BEGIN Record set

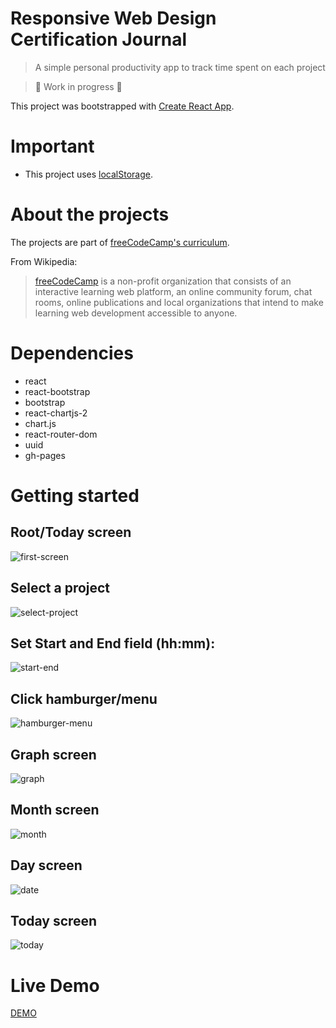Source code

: # Responsive Web Design Certification Journal
> A simple personal productivity app to track time spent on each project

> 🚧 Work in progress 🚧

This project was bootstrapped with
[Create React App](https://github.com/facebook/create-react-app).

# Important

- This project uses [localStorage](https://developer.mozilla.org/en-US/docs/Web/API/Window/localStorage).


# About the projects

 The projects are part of [freeCodeCamp's curriculum](https://www.freecodecamp.org/learn/responsive-web-design/responsive-web-design-projects/).

From Wikipedia:

> [freeCodeCamp](https://en.wikipedia.org/wiki/FreeCodeCamp)  is a non-profit organization that consists of an interactive learning web platform, an online community forum, chat rooms, online publications and local organizations that intend to make learning web development accessible to anyone.


# Dependencies

- react
- react-bootstrap
- bootstrap
- react-chartjs-2
- chart.js
- react-router-dom
- uuid
- gh-pages


# Getting started 

## Root/Today screen

![first-screen](img/first-screen.png)


## Select a project 

![select-project](img/select-project.png)

## Set Start and End field (hh:mm):

![start-end](img/start-end.png)

## Click hamburger/menu

![hamburger-menu](img/hamburger-menu.png)


## Graph screen 

![graph](img/graph.png)

## Month screen 

![month](img/month.png)

## Day screen

![date](img/date.png)


## Today screen 

![today](img/today.png)


# Live Demo

[DEMO](https://diegoperezm.github.io/responsive-web-design-certification-journal/)
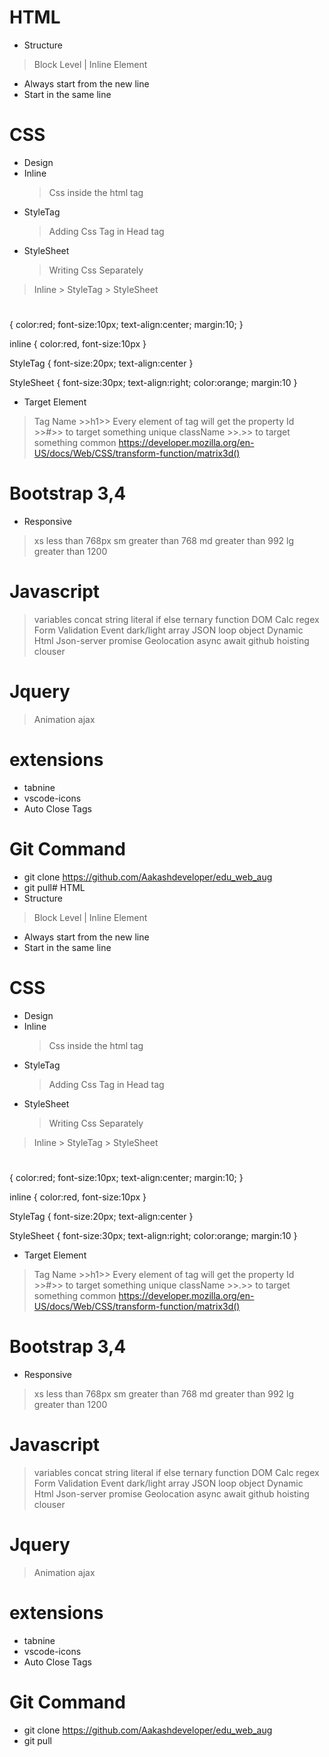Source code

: # HTML
* Structure
> Block Level | Inline Element
* Always start from the new line
* Start in the same line
# CSS
* Design
* Inline
    > Css inside the html tag
* StyleTag
    > Adding Css Tag in Head tag
* StyleSheet
    > Writing Css Separately

> Inline > StyleTag > StyleSheet

<h1></h1>
{
    color:red;
    font-size:10px;
    text-align:center;
    margin:10;
}

inline
{
    color:red,
    font-size:10px
}

StyleTag
{
    font-size:20px;
    text-align:center
}

StyleSheet
{
    font-size:30px;
    text-align:right;
    color:orange;
    margin:10
}

* Target Element
> Tag Name >>h1>> Every element of tag will get the property
> Id >>#>> to target something unique
> className >>.>> to target something common
> https://developer.mozilla.org/en-US/docs/Web/CSS/transform-function/matrix3d()


# Bootstrap 3,4
* Responsive
> xs  less than 768px
> sm  greater than 768
> md  greater than 992
> lg greater than 1200

# Javascript
> variables
> concat
> string literal 
> if else
> ternary 
function
DOM
Calc 
regex 
Form Validation
Event
dark/light
array
JSON
loop
object
Dynamic Html 
Json-server
promise
Geolocation
async await
github 
hoisting
clouser

# Jquery
> Animation
> ajax


# extensions
* tabnine 
* vscode-icons 
* Auto Close Tags


# Git Command
* git clone https://github.com/Aakashdeveloper/edu_web_aug
* git pull# HTML
* Structure
> Block Level | Inline Element
* Always start from the new line
* Start in the same line
# CSS
* Design
* Inline
    > Css inside the html tag
* StyleTag
    > Adding Css Tag in Head tag
* StyleSheet
    > Writing Css Separately

> Inline > StyleTag > StyleSheet

<h1></h1>
{
    color:red;
    font-size:10px;
    text-align:center;
    margin:10;
}

inline
{
    color:red,
    font-size:10px
}

StyleTag
{
    font-size:20px;
    text-align:center
}

StyleSheet
{
    font-size:30px;
    text-align:right;
    color:orange;
    margin:10
}

* Target Element
> Tag Name >>h1>> Every element of tag will get the property
> Id >>#>> to target something unique
> className >>.>> to target something common
> https://developer.mozilla.org/en-US/docs/Web/CSS/transform-function/matrix3d()


# Bootstrap 3,4
* Responsive
> xs  less than 768px
> sm  greater than 768
> md  greater than 992
> lg greater than 1200

# Javascript
> variables
> concat
> string literal 
> if else
> ternary 
function
DOM
Calc 
regex 
Form Validation
Event
dark/light
array
JSON
loop
object
Dynamic Html 
Json-server
promise
Geolocation
async await
github 
hoisting
clouser

# Jquery
> Animation
> ajax


# extensions
* tabnine 
* vscode-icons 
* Auto Close Tags


# Git Command
* git clone https://github.com/Aakashdeveloper/edu_web_aug
* git pull
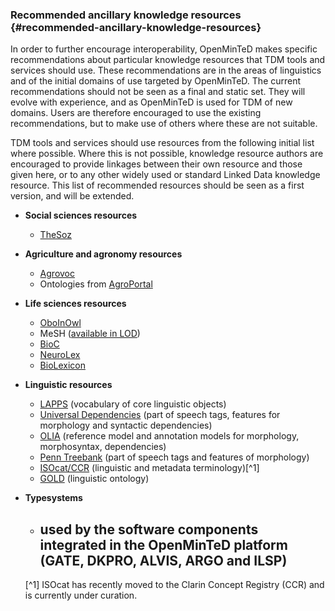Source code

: ### ​Recommended ancillary knowledge resources {#recommended-ancillary-knowledge-resources}

In order to further encourage interoperability, OpenMinTeD makes specific recommendations about particular knowledge resources that TDM tools and services should use. These recommendations are in the areas of linguistics and of the initial domains of use targeted by OpenMinTeD. The current recommendations should not be seen as a final and static set. They will evolve with experience, and as OpenMinTeD is used for TDM of new domains. Users are therefore encouraged to use the existing recommendations, but to make use of others where these are not suitable.

TDM tools and services should use resources from the following initial list where possible. Where this is not possible, knowledge resource authors are encouraged to provide linkages between their own resource and those given here, or to any other widely used or standard Linked Data knowledge resource. This list of recommended resources should be seen as a first version, and will be extended.

* **Social sciences resources**
  * [TheSoz](http://www.gesis.org/en/services/research/thesauri-und-klassifikationen/social-science-thesaurus/)
* **Agriculture and agronomy resources**
  * [Agrovoc](http://aims.fao.org/agrovoc)
  * Ontologies from [AgroPortal](http://agroportal.lirmm.fr/)
* **Life sciences resources**
  * [OboInOwl](http://purl.org/obo/owl/oboInOwl)
  * MeSH \([available in LOD](http://hhs.github.io/meshrdf/)\)
  * [BioC](http://bioc.sourceforge.net/)
  * [NeuroLex](http://www.neurolex.org/)
  * [BioLexicon](http://catalog.elra.info/product_info.php?products_id=1113)
* **Linguistic resources**
  * [LAPPS](http://vocab.lappsgrid.org/) \(vocabulary of core linguistic objects\)
  * [Universal Dependencies](http://universaldependencies.org) \(part of speech tags, features for morphology and syntactic dependencies\)
  * [OLIA](http://acoli.cs.uni-frankfurt.de/resources/olia/) \(reference model and annotation models for morphology, morphosyntax, dependencies\)
  * [Penn Treebank](http://repository.upenn.edu/cgi/viewcontent.cgi?article=1603&context=cis_reports) \(part of speech tags and features of morphology\)
  * [ISOcat/CCR](https://www.clarin.eu/ccr) \(linguistic and metadata terminology\)[^1]
  * [GOLD](http://linguistics-ontology.org/version) \(linguistic ontology\)
* **Typesystems**

  * used by the software components integrated in the OpenMinTeD platform \(GATE, DKPRO, ALVIS, ARGO and ILSP\)
    ---

  [^1] ISOcat has recently moved to the Clarin Concept Registry \(CCR\) and is currently under curation.



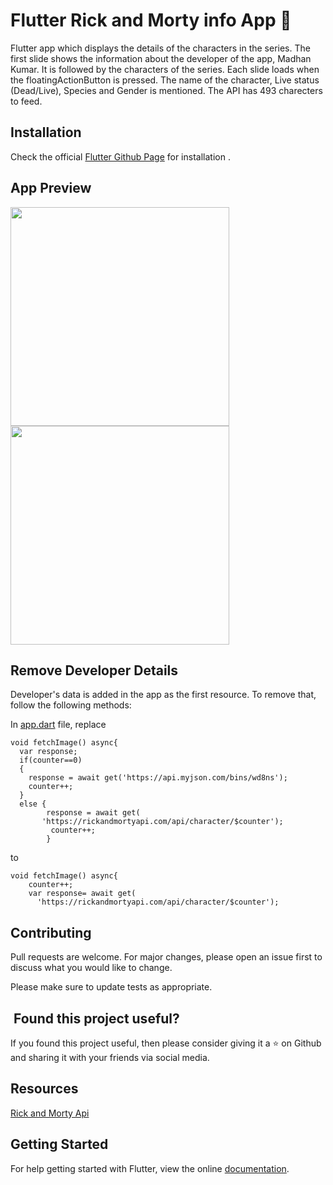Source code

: # Flutter Rick and Morty info App 🥒

Flutter app which displays the details of the characters in the series. The first slide shows the information about the developer of the app, Madhan Kumar. It is followed by the characters of the series. Each slide loads when the floatingActionButton is pressed. The name of the character, Live status (Dead/Live), Species and Gender is mentioned. The API has 493 charecters to feed. 

## Installation

Check the official [Flutter Github Page](https://github.com/flutter/flutter) for installation .

## App Preview


<img src="assets/gif2.gif" width="350"> 


<img src="assets/gif1.gif" width="350">

## Remove Developer Details

Developer's data is added in the app as the first resource. To remove that, follow the following methods:

In [app.dart](lib/src/app.dart) file, replace


    void fetchImage() async{
      var response;
      if(counter==0)
      {
        response = await get('https://api.myjson.com/bins/wd8ns');
        counter++;
      }
      else {
            response = await get(
           'https://rickandmortyapi.com/api/character/$counter');
             counter++;
            }
        

to 

    void fetchImage() async{
        counter++;
        var response= await get(
          'https://rickandmortyapi.com/api/character/$counter');
    
    
    
## Contributing
Pull requests are welcome. For major changes, please open an issue first to discuss what you would like to change.

Please make sure to update tests as appropriate.

## ️ Found this project useful?
If you found this project useful, then please consider giving it a ⭐️ on Github and sharing it with your friends via social media.

## Resources

[Rick and Morty Api](https://rickandmortyapi.com/)


## Getting Started

For help getting started with Flutter, view the online
[documentation](https://flutter.io/).
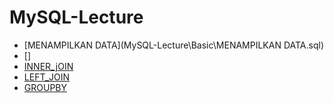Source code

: # MySQL-Lecture

- [MENAMPILKAN DATA](MySQL-Lecture\Basic\MENAMPILKAN DATA.sql)
- []
- [INNER_jOIN](./Basic/INNER_JOIN.sql)
- [LEFT_JOIN](./Basic/LEFT_JOIN.sql)
- [GROUPBY](./Basic/GROUPBY.sql)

END Record set

=== Work instruction ===
Copy each line in the entries above where "first" turns up.

=== Output for this task ===
![first-screen](img/first-screen.png)
TDM tools and services should use resources from the following initial list where possible. Where this is not possible, knowledge resource authors are encouraged to provide linkages between their own resource and those given here, or to any other widely used or standard Linked Data knowledge resource. This list of recommended resources should be seen as a first version, and will be extended.
Flutter app which displays the details of the characters in the series. The first slide shows the information about the developer of the app, Madhan Kumar. It is followed by the characters of the series. Each slide loads when the floatingActionButton is pressed. The name of the character, Live status (Dead/Live), Species and Gender is mentioned. The API has 493 charecters to feed. 
Developer's data is added in the app as the first resource. To remove that, follow the following methods:
Pull requests are welcome. For major changes, please open an issue first to discuss what you would like to change.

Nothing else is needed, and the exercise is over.